For the entries below, report the number of lines where the string "includes" appears, and only that number.
***** DATA RECORDS
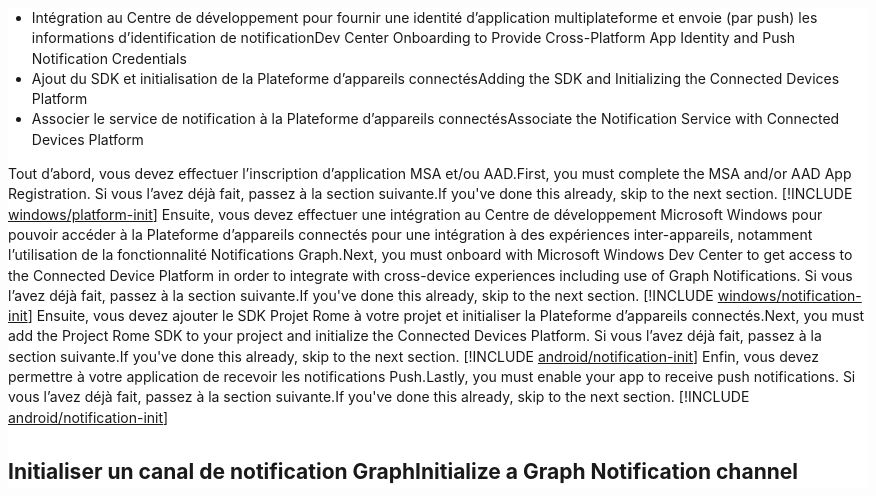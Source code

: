 * <span data-ttu-id="d5725-111">Intégration au Centre de développement pour fournir une identité d’application multiplateforme et envoie (par push) les informations d’identification de notification</span><span class="sxs-lookup"><span data-stu-id="d5725-111">Dev Center Onboarding to Provide Cross-Platform App Identity and Push Notification Credentials</span></span>
* <span data-ttu-id="d5725-112">Ajout du SDK et initialisation de la Plateforme d’appareils connectés</span><span class="sxs-lookup"><span data-stu-id="d5725-112">Adding the SDK and Initializing the Connected Devices Platform</span></span>
* <span data-ttu-id="d5725-113">Associer le service de notification à la Plateforme d’appareils connectés</span><span class="sxs-lookup"><span data-stu-id="d5725-113">Associate the Notification Service with Connected Devices Platform</span></span>

<span data-ttu-id="d5725-114">Tout d’abord, vous devez effectuer l’inscription d’application MSA et/ou AAD.</span><span class="sxs-lookup"><span data-stu-id="d5725-114">First, you must complete the MSA and/or AAD App Registration.</span></span> <span data-ttu-id="d5725-115">Si vous l’avez déjà fait, passez à la section suivante.</span><span class="sxs-lookup"><span data-stu-id="d5725-115">If you've done this already, skip to the next section.</span></span>
[!INCLUDE [windows/platform-init](../includes/windows/notifications-app-registration-onboarding.md)]
<span data-ttu-id="d5725-116">Ensuite, vous devez effectuer une intégration au Centre de développement Microsoft Windows pour pouvoir accéder à la Plateforme d’appareils connectés pour une intégration à des expériences inter-appareils, notamment l’utilisation de la fonctionnalité Notifications Graph.</span><span class="sxs-lookup"><span data-stu-id="d5725-116">Next, you must onboard with Microsoft Windows Dev Center to get access to the Connected Device Platform in order to integrate with cross-device experiences including use of Graph Notifications.</span></span> <span data-ttu-id="d5725-117">Si vous l’avez déjà fait, passez à la section suivante.</span><span class="sxs-lookup"><span data-stu-id="d5725-117">If you've done this already, skip to the next section.</span></span>
[!INCLUDE [windows/notification-init](../includes/windows/notifications-dev-center-onboarding.md)]
<span data-ttu-id="d5725-118">Ensuite, vous devez ajouter le SDK Projet Rome à votre projet et initialiser la Plateforme d’appareils connectés.</span><span class="sxs-lookup"><span data-stu-id="d5725-118">Next, you must add the Project Rome SDK to your project and initialize the Connected Devices Platform.</span></span> <span data-ttu-id="d5725-119">Si vous l’avez déjà fait, passez à la section suivante.</span><span class="sxs-lookup"><span data-stu-id="d5725-119">If you've done this already, skip to the next section.</span></span>
[!INCLUDE [android/notification-init](../includes/android/notifications-platfrom-init.md)]
<span data-ttu-id="d5725-120">Enfin, vous devez permettre à votre application de recevoir les notifications Push.</span><span class="sxs-lookup"><span data-stu-id="d5725-120">Lastly, you must enable your app to receive push notifications.</span></span> <span data-ttu-id="d5725-121">Si vous l’avez déjà fait, passez à la section suivante.</span><span class="sxs-lookup"><span data-stu-id="d5725-121">If you've done this already, skip to the next section.</span></span>
[!INCLUDE [android/notification-init](../includes/android/notifications-notification-init.md)]

## <a name="initialize-a-graph-notification-channel"></a><span data-ttu-id="d5725-122">Initialiser un canal de notification Graph</span><span class="sxs-lookup"><span data-stu-id="d5725-122">Initialize a Graph Notification channel</span></span>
**********
RESULT OF THE TASK:
4